The system interfaces directly to ultra high frequency (UHF) satellite communications equipment at UHF, intermediate frequency (IF) or baseband frequencies. A user would operate in a simulated environment that features a virtual satellite and corresponds to existing geosynchronous UHF satellite channels.
The system, known as the portable satellite simulator test set, is built by Scientific Research Corporation (SRC), Atlanta, Georgia. It takes the place of a satellite in a communications link, allowing a user to avoid airwave propagation by disconnecting a radio at the antenna and plugging in a cable leading into the simulator to create an ersatz orbiter environment.
The portable simulator is designed to perform like UHF satellite communications equipment in a single channel with four paths. Each path has a separate uplink and a separate downlink delay, which allows a customer to simulate different user terminals placed at wide-ranging geographic locations.
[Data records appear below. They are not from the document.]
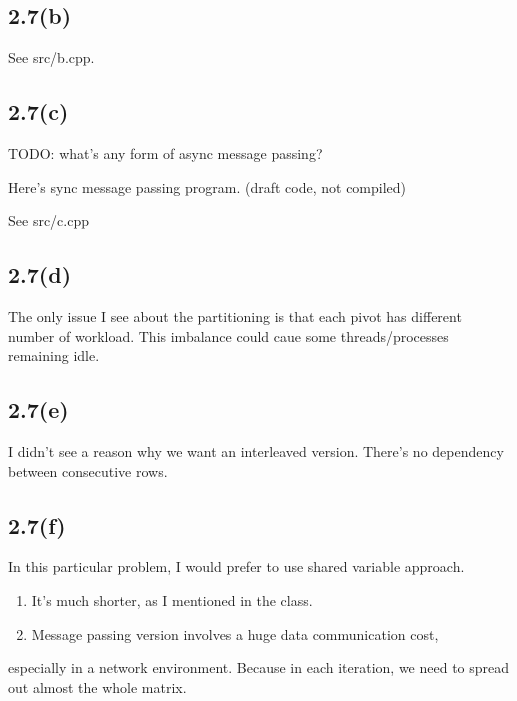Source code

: \subsection{2.7(b)}

%
See src/b.cpp. 

\subsection{2.7(c)}

TODO: what's any form of async message passing?

Here's sync message passing program. (draft code, not compiled) 

%
See src/c.cpp

\subsection{2.7(d)}

The only issue I see about the partitioning is that each pivot has different number of workload.
This imbalance could caue some threads/processes remaining idle. 

\subsection{2.7(e)}
I didn't see a reason why we want an interleaved version. 
There's no dependency between consecutive rows.

\subsection{2.7(f)} 
In this particular problem, I would prefer to use shared variable approach. 
\begin{enumerate}
\item It's much shorter, as I mentioned in the class.
\item Message passing version involves a huge data communication cost, 
\end{enumerate} 
especially in a network environment. 
Because in each iteration, we need to spread out almost the whole matrix.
Each path can have its own unique satellite link propagation simulation characteristics.
Alan Harris, satellite simulation program manager in SRC’s wireless communications division, states that this system allows simulating how a satellite communications network will operate with its varied terminals and their unique aspects from a baseband user’s perspective. “When you’re transmitting, your uplink is reflected to the other paths’ downlinks,” he explains.
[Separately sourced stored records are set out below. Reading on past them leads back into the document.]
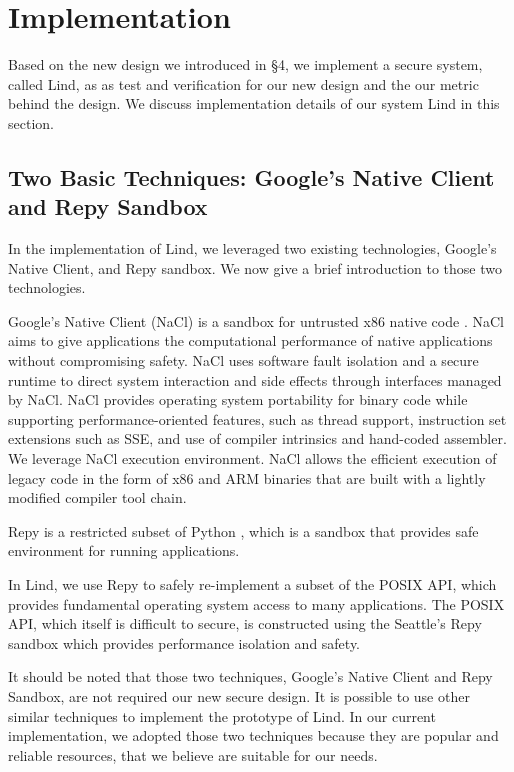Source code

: \section{Implementation}
\label{sec.implementation}

Based on the new design we introduced in \S{4}, we implement a secure system, called Lind, as 
as test and verification for our new design and the our metric behind the design. We discuss 
implementation details of our system Lind in this section. 

\subsection{Two Basic Techniques: Google's Native Client and Repy Sandbox}
In the implementation of Lind, we leveraged two existing technologies, Google's Native Client, 
and Repy sandbox. We now give a brief introduction to those two technologies.

Google's Native Client (NaCl) is a sandbox for untrusted x86 native code \cite{NaCl:09}. 
NaCl aims to give applications the computational performance of native applications 
without compromising safety. NaCl uses software fault isolation 
and a secure runtime to direct system interaction and side effects through interfaces managed by NaCl. 
NaCl provides operating system portability for binary code 
while supporting performance-oriented features, 
such as thread support, instruction set extensions such as SSE, and use of compiler intrinsics and 
hand-coded assembler. We leverage NaCl execution environment. NaCl allows the efficient execution of legacy code 
in the form of x86 and ARM binaries that are built with a lightly modified compiler tool chain.

Repy is a restricted subset of Python \cite{Repy:10}, which is a sandbox that 
provides safe environment for running applications.

In Lind, we use Repy to safely re-implement a subset of the POSIX API, which provides 
fundamental operating system access to many applications. The POSIX API, which itself is difficult to secure, 
is constructed using the Seattle's Repy sandbox which provides performance isolation and safety. 

It should be noted that those two techniques, Google's Native Client and Repy Sandbox, are not required
our new secure design. It is possible to use other similar techniques to implement the prototype of Lind. 
In our current implementation, we adopted those two techniques because they are popular and reliable 
resources, that we believe are suitable for our needs.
To create a virtual satellite, the simulator takes output from a ground radio and down-converts it. It then converts the output from analog to digital, delays it, processes it and up-converts it back to the radio at its operating frequency.
Development of the simulator is an outgrowth of a U.S. Navy program for satellite communications certification, Harris relates. The company developed a prototype for UHF satellite communications demand assigned multiple access (DAMA) 25-kilohertz certification testing. The Navy still uses this prototype, he maintains, to perform testing at the Space and Naval Warfare Systems Command (SPAWAR) Systems Center in Charleston, South Carolina.
Harris notes that one major challenge in developing the system was obtaining the actual satellite transponder specifications from the Navy to allow accurate simulations. Engineers employed a programmable digital finite impulse response filter that could be redesigned easily, by loading new coefficients, in case the Navy’s specifications were not 100 percent faithful to real-world implementation. SRC has delivered about 40 of these units to Navy and other military laboratories as well as radio manufacturers.
The company has provided the Navy with five portable satellite simulator test sets, and the U.S. Air Force has obtained one. Three units have gone to commercial companies, Harris adds. The French navy has obtained one of the test sets, and the United Kingdom’s Royal Navy is preparing an order for two units and spares. The system supports the U.S. Navy’s UHF fleet satellite (FLTSAT), leased satellite (LEASAT) and UHF follow-on programs.
The system has two new iterations. One is a VXI simulator, or versa module Europe (VME) extension for instrumentation. This satellite simulator has a VXI bus as the backplane that connects the cards within the satellite system. The other new system is a UHF satellite simulator. Harris states that these two simulators can fulfill up to 90 percent of satellite communications testing needs. These two differ from their progenitor in that they are only single-channel, single-path systems and lack the ability to simulate users at different geographic locations.
Reducing to this capability lessens the total cost of the simulator, Harris explains. The original portable simulator, with its one channel featuring four separate paths with their own uplink and downlinks, costs almost four times as much as the single-channel systems. Rather than rendering the original system obsolete, the VXI and UHF simulators simply provide low-cost alternatives for specific user requirements that do not include multiple link sites.
The VXI simulator consists of a single-channel, single-path device placed on a 6U C-size VXI card. A customer can add up to eight simulated satellite channels in the chassis to support testing requirements. If more channels are needed, a VXI extension from one chassis to another will allow the addition of as many chassis as required. A customer can add as many user terminal simulated channels as desired, but they all will have the same channel and path characteristics. Last year, the company delivered its first VXI satellite simulator to the Navy. Motorola received a two-channel version.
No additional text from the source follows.